## Try it
Every line of the data must be set down exactly as shown.

## Source material

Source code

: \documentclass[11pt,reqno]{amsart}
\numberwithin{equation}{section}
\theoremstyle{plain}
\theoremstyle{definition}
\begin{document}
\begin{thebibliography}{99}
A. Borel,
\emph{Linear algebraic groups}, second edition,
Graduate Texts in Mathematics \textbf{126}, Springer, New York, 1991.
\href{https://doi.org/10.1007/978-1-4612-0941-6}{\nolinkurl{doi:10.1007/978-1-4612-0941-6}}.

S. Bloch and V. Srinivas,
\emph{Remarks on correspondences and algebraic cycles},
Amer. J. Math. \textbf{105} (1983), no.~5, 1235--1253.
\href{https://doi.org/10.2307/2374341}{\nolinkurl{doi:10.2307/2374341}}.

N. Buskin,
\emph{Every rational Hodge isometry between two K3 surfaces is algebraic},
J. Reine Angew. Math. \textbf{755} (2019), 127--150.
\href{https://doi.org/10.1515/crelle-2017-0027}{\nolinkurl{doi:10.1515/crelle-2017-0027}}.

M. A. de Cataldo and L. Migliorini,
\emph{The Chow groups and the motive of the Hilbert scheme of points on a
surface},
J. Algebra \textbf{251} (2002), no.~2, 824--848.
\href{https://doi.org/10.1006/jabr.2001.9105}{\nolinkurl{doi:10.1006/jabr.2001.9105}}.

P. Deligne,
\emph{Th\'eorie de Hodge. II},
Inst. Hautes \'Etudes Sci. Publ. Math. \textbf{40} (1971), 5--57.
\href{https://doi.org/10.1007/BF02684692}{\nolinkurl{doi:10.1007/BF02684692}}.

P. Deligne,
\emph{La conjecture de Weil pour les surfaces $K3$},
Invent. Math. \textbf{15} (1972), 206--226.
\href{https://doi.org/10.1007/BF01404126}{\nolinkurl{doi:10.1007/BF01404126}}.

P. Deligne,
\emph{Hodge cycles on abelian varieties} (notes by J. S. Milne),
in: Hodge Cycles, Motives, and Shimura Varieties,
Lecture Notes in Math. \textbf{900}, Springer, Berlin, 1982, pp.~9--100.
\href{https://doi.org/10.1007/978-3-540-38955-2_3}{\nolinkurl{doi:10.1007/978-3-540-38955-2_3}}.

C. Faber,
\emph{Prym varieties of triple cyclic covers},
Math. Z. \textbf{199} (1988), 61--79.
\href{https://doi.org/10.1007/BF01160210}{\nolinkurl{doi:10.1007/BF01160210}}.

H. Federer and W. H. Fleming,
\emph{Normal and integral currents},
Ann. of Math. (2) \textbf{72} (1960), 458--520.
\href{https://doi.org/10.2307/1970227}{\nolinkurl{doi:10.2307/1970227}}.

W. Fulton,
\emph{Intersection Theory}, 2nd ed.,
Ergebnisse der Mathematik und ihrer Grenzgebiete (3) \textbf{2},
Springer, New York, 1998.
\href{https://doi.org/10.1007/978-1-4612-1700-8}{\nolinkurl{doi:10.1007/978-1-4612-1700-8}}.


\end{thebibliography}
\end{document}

## Output
Source code

: \documentclass[11pt,reqno]{amsart}
\numberwithin{equation}{section}
\theoremstyle{plain}
\theoremstyle{definition}
\begin{document}
\begin{thebibliography}{99}
A. Borel,
\emph{Linear algebraic groups}, second edition,
Graduate Texts in Mathematics \textbf{126}, Springer, New York, 1991.
\href{https://doi.org/10.1007/978-1-4612-0941-6}{\nolinkurl{doi:10.1007/978-1-4612-0941-6}}.

S. Bloch and V. Srinivas,
\emph{Remarks on correspondences and algebraic cycles},
Amer. J. Math. \textbf{105} (1983), no.~5, 1235--1253.
\href{https://doi.org/10.2307/2374341}{\nolinkurl{doi:10.2307/2374341}}.

N. Buskin,
\emph{Every rational Hodge isometry between two K3 surfaces is algebraic},
J. Reine Angew. Math. \textbf{755} (2019), 127--150.
\href{https://doi.org/10.1515/crelle-2017-0027}{\nolinkurl{doi:10.1515/crelle-2017-0027}}.

M. A. de Cataldo and L. Migliorini,
\emph{The Chow groups and the motive of the Hilbert scheme of points on a
surface},
J. Algebra \textbf{251} (2002), no.~2, 824--848.
\href{https://doi.org/10.1006/jabr.2001.9105}{\nolinkurl{doi:10.1006/jabr.2001.9105}}.

P. Deligne,
\emph{Th\'eorie de Hodge. II},
Inst. Hautes \'Etudes Sci. Publ. Math. \textbf{40} (1971), 5--57.
\href{https://doi.org/10.1007/BF02684692}{\nolinkurl{doi:10.1007/BF02684692}}.

P. Deligne,
\emph{La conjecture de Weil pour les surfaces $K3$},
Invent. Math. \textbf{15} (1972), 206--226.
\href{https://doi.org/10.1007/BF01404126}{\nolinkurl{doi:10.1007/BF01404126}}.

P. Deligne,
\emph{Hodge cycles on abelian varieties} (notes by J. S. Milne),
in: Hodge Cycles, Motives, and Shimura Varieties,
Lecture Notes in Math. \textbf{900}, Springer, Berlin, 1982, pp.~9--100.
\href{https://doi.org/10.1007/978-3-540-38955-2_3}{\nolinkurl{doi:10.1007/978-3-540-38955-2_3}}.

C. Faber,
\emph{Prym varieties of triple cyclic covers},
Math. Z. \textbf{199} (1988), 61--79.
\href{https://doi.org/10.1007/BF01160210}{\nolinkurl{doi:10.1007/BF01160210}}.

H. Federer and W. H. Fleming,
\emph{Normal and integral currents},
Ann. of Math. (2) \textbf{72} (1960), 458--520.
\href{https://doi.org/10.2307/1970227}{\nolinkurl{doi:10.2307/1970227}}.

W. Fulton,
\emph{Intersection Theory}, 2nd ed.,
Ergebnisse der Mathematik und ihrer Grenzgebiete (3) \textbf{2},
Springer, New York, 1998.
\href{https://doi.org/10.1007/978-1-4612-1700-8}{\nolinkurl{doi:10.1007/978-1-4612-1700-8}}.


\end{thebibliography}
\end{document}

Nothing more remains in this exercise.